DATA_DIRS: list[Path] = [p for p in OUTPUT_DIR.iterdir() if p.is_dir()]

In [None]:
import json


RAW_DATA: list[dict] = []

for data_dir in DATA_DIRS:
    data = []
    for rfile in data_dir.glob('*_results.json'):
        with rfile.open() as fp:
            result = json.load(fp)
            result['src'] = data_dir.name
            data.append(result)
    if len(data) < 1 and data_dir.joinpath('results.json').exists():
        with data_dir.joinpath('results.json').open() as fp:
            results = json.load(fp)
            for result in results:
                result['src'] = data_dir.name
                data.append(result)

    RAW_DATA.extend(data)

RAW_DATA_df = pd.json_normalize(RAW_DATA)

RAW_DATA_df.sample(5)

In [None]:
RAW_DATA_df.columns

### Summarise data

In [None]:
SUMMARY = RAW_DATA_df[['src', 'id', 'generator']].copy()

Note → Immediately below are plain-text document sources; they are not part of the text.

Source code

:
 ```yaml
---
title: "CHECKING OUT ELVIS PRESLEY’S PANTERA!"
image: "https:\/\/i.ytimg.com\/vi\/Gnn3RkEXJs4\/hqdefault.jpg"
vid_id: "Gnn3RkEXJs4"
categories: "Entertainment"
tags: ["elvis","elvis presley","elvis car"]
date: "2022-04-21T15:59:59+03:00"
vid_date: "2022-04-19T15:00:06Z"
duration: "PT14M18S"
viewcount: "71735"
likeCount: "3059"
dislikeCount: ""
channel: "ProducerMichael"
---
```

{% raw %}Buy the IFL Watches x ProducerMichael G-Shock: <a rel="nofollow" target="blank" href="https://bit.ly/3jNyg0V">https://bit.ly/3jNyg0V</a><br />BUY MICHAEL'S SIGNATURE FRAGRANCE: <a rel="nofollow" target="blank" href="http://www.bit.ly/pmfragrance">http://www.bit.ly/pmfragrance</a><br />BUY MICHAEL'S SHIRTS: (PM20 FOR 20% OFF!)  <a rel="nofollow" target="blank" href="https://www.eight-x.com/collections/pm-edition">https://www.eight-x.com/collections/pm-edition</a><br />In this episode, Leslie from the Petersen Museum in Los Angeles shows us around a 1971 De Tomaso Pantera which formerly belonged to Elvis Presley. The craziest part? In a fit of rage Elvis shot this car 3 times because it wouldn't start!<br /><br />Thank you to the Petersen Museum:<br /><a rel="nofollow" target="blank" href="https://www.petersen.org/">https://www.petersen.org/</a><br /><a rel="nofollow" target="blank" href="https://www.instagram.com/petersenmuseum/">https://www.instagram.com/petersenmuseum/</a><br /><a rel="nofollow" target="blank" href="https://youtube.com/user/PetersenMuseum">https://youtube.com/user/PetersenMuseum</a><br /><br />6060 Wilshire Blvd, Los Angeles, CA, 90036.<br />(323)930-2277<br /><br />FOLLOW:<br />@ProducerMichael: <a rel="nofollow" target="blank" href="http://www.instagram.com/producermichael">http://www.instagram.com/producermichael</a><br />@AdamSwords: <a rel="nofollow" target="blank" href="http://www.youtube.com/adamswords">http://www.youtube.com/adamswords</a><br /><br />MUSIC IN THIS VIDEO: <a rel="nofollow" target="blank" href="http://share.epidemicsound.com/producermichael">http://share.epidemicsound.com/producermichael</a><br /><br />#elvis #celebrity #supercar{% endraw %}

SUMMARY['threshold'] = RAW_DATA_df['params.threshold']
SUMMARY['randomised'] = ((RAW_DATA_df['generator'] == 'PBLogGeneratorRandom') | RAW_DATA_df['params.randomise'])
SUMMARY['model'] = RAW_DATA_df['params.model']
SUMMARY['case_size'] = RAW_DATA_df['params.events']
SUMMARY['log_size'] = RAW_DATA_df['params.traces']
SUMMARY['generated'] = RAW_DATA_df['cases']
SUMMARY['coverage'] = RAW_DATA_df['cases']/RAW_DATA_df['params.traces']
SUMMARY['time'] = RAW_DATA_df['stats.times.total']
SUMMARY['timeout'] = RAW_DATA_df['stats.timedout']
SUMMARY['hamming'] = RAW_DATA_df['control_flow.hamming']
SUMMARY['levenshtein'] = RAW_DATA_df['control_flow.levenshtein']

SUMMARY

### Write summary to file

In [None]:
from datetime import datetime


SUMMARY.to_csv(OUTPUT_DIR / f'summary_{datetime.now(tz=None).strftime('%Y-%m-%dT%H%M%S')}.csv')

## Data analysis

Show results for each generator class and configuration, tables are summarised by log and case sizes 

In [None]:
from IPython.display import display

def show_table(key: str) -> None:
    for k, df in SUMMARY.sort_values(by=['generator', 'randomised', 'threshold', 'src']).groupby(by=['src', 'generator', 'randomised', 'threshold'], dropna=False):
        timeout_style = lambda _: df.pivot(index='log_size', columns='case_size', values='timeout').map(lambda x: 'background-color: pink' if x else '')
        pivot_df = df.pivot(index='log_size', columns='case_size', values=key)
        display(pivot_df.style
                .set_caption(f'{k[1]}(rnd={k[2]}, threshold={k[3]}) src: {k[0]}')
                .apply(timeout_style, axis=None))

### Coverage

In [None]:
show_table('coverage')

### Time

In [None]:
show_table('time')

### Levenshtein distance

In [None]:
show_table('levenshtein')

### Generated log size

In [None]:
show_table('generated')

### Timed out

In [None]:
show_table('timeout')